Film Score: George Dunning Cinematography: Russell Metty
Starring: Doris Day, Cary Grant, Audrey Meadows and Gig Young
That Touch of Mink is definitely in the later camp. It’s a one-note film that tries to milk as much humor as it can out of whether or not Doris Day will give it up for Cary Grant before they’re married. While there are some funny scenes and some inspired moments, there’s no way to maintain that kind of comedy for over an hour and a half. The film begins, in typical romcom fashion, with everywoman Day on her way to a job interview and the wealthy Grant splashing her with his Rolls Royce on the way to his office. Naturally she’s upset, and goes into the automat where her roommate, Audrey Meadows, works. When Gig Young, Grant’s assistant, hears of her plight he’s delighted to take her to his office so that Grant can finally get what he deserves.
Of course it doesn’t work out that way. The minute Day sets eyes on Grant she falls for him and he wastes no time getting her out of her dress . . . so it can be cleaned by the valet.
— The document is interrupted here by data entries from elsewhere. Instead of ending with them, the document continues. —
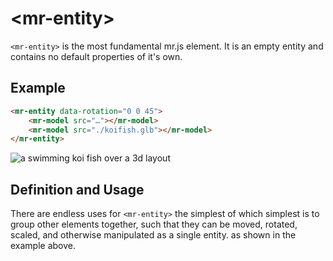 # &lt;mr-entity&gt;

`<mr-entity>` is the most fundamental mr.js element. It is an empty entity and contains no default properties of it's own.

## Example

```html
<mr-entity data-rotation="0 0 45">
    <mr-model src="…"></mr-model>
    <mr-model src="./koifish.glb"></mr-model>
</mr-entity>
```

![a swimming koi fish over a 3d layout](/static/mr-entity-example-0.gif)

## Definition and Usage

There are endless uses for `<mr-entity>` the simplest of which simplest is to group other elements together, such that they can be moved, rotated, scaled, and otherwise manipulated as a single entity. as shown in the example above.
Grant brings her in on a business meeting and she manages to help them make the deal he’s been working on, and so he asks her out for dinner, which she gladly accepts. He takes her to a Yankees game, where she manages to get Mickey Mantle, Roger Maris and Yogi Barra kicked out of the game. Delighted at her small town ways, Grant wants to see more of her, literally, and invites her on a trip to Bermuda. There she imagines everyone knows she’s sleeping with Grant, even though she manages to avoid it by breaking out in a rash. Grant, sitting by the pool, meets a number of newly married men who are nervous and avoiding their wedding night, the opposite problem for Grant. After she recovers in New York they try again, but this time she gets drunk and falls off the balcony.
Like the best of romcoms, it is the sidekicks who generate the most laughs. Audrey Meadows, who had worked exclusively in television to this point, is tremendous as the wisecracking roommate who warns Day off of Grant at first. Apparently Grant, who was a big fan of The Honeymooners, was able to get her the part and one wishes she had been able to do a lot more film work. Gig Young is the tortured soul who feels responsible for leading Day right into Grant’s clutches. One of his funniest bits is whenever he goes back to the automat. Meadows, agreeing that he is responsible, comes up with a number of ways to show her displeasure from slapping him with a hand that shoots out of the machine to throwing salad in his face. They are extremely well filmed gags that are some of the funniest moments in the film. In addition there are some nice cameo appearances by Dick Sergeant, John Fiedler, and John Astin, whom Day goes out with to get Grant jealous at the end.
Doris Day, of course, had been in a bunch of these films in the late fifties and early sixties, with the likes of Rock Hudson and James Garner. The teaming with Cary Grant was a natural after he had done An Affair to Remember with Deborah Kerr and Indiscreet with Ingrid Bergman, and he would go on to film Charade with Audrey Hepburn shortly after. This would be one of Grant’s last films, as he felt he didn’t need the money and wanted to go out remembered as a leading man rather than a grandfatherly Spencer Tracy type. That Touch of Mink follows a predictable formula, with the kind of early sixties sensibilities that would soon be dropped wholesale after the death of President Kennedy. It reflects an earlier, innocent time in our history and for that it’s an interesting period piece. If you like this sort of thing, it does hold interest. If not, it could be a long one hundred minutes.